By Matt Baker
The University of Florida couldn't get the top college football coach on the market. Six days after the Gators flew to New Hampshire to meet with Chip Kelly, the former Oregon coach signed with UCLA.
Florida couldn't get the second-best coach on the market, either. UCF's Scott Frost apparently wasn't interested and is widely expected to head to his alma mater, Nebraska.
So with the top two names off the board, the Gators found the best coach they could — minimizing the letdown of the biggest hire of athletic director Scott Stricklin's career.
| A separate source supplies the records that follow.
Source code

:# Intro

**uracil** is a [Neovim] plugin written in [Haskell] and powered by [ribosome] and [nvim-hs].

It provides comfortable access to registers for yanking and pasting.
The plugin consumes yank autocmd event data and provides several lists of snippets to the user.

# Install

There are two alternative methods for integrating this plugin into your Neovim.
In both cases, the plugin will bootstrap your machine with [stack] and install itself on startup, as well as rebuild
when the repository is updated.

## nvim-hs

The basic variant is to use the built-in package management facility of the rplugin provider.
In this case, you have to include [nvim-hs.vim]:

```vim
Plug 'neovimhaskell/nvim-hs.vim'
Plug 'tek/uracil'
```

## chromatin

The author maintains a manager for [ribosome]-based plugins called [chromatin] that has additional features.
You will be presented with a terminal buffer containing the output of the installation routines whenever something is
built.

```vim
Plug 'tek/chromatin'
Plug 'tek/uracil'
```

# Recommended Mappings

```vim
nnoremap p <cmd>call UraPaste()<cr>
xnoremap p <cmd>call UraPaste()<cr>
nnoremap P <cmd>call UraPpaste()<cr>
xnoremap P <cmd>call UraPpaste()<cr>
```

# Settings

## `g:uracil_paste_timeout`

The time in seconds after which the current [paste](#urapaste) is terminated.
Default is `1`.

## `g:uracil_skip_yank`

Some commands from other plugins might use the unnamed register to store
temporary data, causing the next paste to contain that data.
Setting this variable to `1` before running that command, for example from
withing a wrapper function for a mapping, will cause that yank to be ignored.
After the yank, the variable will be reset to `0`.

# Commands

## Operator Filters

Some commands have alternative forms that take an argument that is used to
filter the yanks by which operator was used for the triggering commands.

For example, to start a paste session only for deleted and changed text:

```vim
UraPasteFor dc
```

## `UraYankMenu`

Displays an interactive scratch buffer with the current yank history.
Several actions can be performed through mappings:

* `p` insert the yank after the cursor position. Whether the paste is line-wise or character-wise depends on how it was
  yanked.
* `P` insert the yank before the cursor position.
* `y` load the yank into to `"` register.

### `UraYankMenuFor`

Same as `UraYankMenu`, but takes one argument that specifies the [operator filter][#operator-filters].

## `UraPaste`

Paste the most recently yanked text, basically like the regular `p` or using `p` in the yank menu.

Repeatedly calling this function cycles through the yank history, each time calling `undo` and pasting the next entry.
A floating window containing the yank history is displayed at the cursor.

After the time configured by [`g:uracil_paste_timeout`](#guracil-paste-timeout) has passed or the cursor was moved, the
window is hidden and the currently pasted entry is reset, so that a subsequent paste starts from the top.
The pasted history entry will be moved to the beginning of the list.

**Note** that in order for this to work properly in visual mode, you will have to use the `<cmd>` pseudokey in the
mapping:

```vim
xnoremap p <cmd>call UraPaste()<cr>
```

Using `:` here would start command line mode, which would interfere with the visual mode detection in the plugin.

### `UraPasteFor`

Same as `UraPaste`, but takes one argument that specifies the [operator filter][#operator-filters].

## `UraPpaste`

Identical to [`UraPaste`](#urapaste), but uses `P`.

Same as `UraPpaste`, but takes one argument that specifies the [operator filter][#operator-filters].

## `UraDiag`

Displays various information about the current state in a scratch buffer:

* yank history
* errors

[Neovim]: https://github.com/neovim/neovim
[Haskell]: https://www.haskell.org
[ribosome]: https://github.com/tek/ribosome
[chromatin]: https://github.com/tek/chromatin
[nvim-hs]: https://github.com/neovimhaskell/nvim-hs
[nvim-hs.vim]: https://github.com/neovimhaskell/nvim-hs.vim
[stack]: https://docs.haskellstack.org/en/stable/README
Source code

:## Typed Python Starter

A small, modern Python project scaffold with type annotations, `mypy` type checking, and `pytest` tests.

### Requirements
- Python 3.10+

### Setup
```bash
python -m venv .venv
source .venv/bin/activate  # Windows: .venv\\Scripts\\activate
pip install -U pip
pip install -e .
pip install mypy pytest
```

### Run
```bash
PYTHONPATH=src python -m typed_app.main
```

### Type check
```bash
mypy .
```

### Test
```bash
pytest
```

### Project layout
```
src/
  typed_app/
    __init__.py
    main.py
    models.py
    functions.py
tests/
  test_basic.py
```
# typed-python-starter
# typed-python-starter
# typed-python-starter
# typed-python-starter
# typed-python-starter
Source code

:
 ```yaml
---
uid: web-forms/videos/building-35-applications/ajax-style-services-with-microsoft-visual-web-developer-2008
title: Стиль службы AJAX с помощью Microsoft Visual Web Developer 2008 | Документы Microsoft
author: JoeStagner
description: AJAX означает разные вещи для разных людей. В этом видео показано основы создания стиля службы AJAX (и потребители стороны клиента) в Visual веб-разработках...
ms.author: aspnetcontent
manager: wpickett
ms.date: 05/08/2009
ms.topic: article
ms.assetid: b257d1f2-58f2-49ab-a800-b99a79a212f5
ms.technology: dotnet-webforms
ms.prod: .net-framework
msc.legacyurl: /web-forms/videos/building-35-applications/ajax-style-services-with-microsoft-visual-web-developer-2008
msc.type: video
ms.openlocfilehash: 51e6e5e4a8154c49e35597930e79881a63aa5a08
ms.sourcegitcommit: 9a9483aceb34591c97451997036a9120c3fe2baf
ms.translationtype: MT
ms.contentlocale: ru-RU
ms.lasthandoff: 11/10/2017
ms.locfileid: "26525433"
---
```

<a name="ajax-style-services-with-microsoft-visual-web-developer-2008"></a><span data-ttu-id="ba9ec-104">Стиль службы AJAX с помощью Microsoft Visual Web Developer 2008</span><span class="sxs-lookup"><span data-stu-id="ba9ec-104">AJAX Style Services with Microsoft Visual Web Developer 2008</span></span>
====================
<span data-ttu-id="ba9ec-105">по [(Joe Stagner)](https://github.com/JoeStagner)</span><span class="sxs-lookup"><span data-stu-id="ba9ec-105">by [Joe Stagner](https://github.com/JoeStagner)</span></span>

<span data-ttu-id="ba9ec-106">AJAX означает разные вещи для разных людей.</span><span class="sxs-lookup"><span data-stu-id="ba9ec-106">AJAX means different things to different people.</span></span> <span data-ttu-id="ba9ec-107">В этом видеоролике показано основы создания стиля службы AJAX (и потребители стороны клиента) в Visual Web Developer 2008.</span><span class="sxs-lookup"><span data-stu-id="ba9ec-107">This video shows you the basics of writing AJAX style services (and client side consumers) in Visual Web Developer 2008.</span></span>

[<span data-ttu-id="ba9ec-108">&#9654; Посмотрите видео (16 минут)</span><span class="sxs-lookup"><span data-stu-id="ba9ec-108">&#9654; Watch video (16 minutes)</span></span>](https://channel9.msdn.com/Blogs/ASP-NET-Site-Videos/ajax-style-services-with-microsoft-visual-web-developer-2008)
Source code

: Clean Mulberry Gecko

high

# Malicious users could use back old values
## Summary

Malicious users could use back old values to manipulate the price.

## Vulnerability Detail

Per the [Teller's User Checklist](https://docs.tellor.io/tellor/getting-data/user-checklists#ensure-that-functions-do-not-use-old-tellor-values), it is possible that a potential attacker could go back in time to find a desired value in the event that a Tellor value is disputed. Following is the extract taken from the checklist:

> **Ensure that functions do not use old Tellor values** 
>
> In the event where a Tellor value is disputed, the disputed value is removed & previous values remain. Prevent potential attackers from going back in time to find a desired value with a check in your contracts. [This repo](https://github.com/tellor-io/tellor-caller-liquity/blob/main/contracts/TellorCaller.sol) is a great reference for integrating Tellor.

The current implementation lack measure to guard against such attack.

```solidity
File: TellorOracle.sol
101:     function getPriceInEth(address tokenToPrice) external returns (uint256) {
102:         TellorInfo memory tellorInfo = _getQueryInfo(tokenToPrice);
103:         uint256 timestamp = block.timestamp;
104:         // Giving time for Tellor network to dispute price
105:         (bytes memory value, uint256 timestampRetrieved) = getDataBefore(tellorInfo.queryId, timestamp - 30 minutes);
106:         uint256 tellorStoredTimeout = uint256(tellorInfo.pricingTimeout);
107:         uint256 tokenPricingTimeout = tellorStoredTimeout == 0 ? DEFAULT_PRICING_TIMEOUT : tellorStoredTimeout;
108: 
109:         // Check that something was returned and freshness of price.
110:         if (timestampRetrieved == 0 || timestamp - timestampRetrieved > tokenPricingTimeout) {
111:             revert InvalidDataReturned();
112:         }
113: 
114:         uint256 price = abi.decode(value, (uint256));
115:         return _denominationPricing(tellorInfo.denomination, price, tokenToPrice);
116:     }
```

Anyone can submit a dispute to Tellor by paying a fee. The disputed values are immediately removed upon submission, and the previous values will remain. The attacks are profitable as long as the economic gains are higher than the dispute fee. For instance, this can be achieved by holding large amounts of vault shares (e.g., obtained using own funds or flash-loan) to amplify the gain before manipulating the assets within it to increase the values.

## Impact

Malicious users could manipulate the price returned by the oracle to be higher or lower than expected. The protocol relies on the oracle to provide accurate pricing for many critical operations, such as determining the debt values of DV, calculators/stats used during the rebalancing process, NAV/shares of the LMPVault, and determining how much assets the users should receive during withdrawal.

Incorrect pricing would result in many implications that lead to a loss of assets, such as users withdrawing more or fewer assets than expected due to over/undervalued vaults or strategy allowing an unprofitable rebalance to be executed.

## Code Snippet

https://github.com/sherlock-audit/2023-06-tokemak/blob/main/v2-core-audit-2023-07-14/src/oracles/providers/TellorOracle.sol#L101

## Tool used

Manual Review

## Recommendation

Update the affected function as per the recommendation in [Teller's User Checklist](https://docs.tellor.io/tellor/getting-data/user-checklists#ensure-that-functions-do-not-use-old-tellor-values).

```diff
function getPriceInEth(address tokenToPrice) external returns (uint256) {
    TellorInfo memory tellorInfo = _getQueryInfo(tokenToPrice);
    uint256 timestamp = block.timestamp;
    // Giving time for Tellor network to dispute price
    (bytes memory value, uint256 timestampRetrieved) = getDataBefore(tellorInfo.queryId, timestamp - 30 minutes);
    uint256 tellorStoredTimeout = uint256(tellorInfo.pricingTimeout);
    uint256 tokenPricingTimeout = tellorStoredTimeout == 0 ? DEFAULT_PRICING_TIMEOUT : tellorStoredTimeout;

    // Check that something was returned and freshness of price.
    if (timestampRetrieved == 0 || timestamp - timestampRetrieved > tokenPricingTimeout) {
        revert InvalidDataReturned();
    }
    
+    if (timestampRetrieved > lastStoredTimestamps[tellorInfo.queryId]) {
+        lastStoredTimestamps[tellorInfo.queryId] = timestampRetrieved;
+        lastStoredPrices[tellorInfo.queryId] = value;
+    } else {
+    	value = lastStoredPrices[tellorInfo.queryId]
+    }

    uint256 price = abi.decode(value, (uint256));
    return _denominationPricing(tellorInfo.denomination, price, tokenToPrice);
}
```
Mississippi State coach Dan Mullen.
UF announced Sunday that the 45-year-old New Hampshire native and former Gators assistant will replace Jim McElwain and become the program's 27th head coach. Terms were not announced, but Mullen will be introduced in a 3 p.m. news conference today.
"I strongly believe Dan is the most prepared candidate to have immediate and long-term success at the University of Florida," Stricklin said in a statement.
Most prepared doesn't mean a home-run hire, like Kelly or Frost would have been. It's more like a solid double.
But given the rest of the coaching carousel, a relatively safe hire was probably the best option available.
Consider one of the other notable coaching stories Sunday: backlash to reports of Tennessee pursuing former Bucs coach Greg Schiano included objections from politicians and fans protesting in Knoxville.
Gators fans might not want a parade to celebrate Mullen's hire, but he was an obvious, sensible candidate from the moment McElwain and the Gators parted ways four weeks ago.
Stricklin said he wants to make UF fun again, and Mullen was around the last time that happened. He won two national titles in Gainesville as Urban Meyer's offensive coordinator/quarterbacks coach from 2005-08. Those final two seasons were the highest-scoring in program history.
"I have such great memories of the championships we won during our time here and have a love for Florida," Mullen said in a statement. "We are happy to be coming back to such a supportive administration, staff, student body and fan base, which is the premier football program in the country. We will give relentless effort in everything that we do on and off the field."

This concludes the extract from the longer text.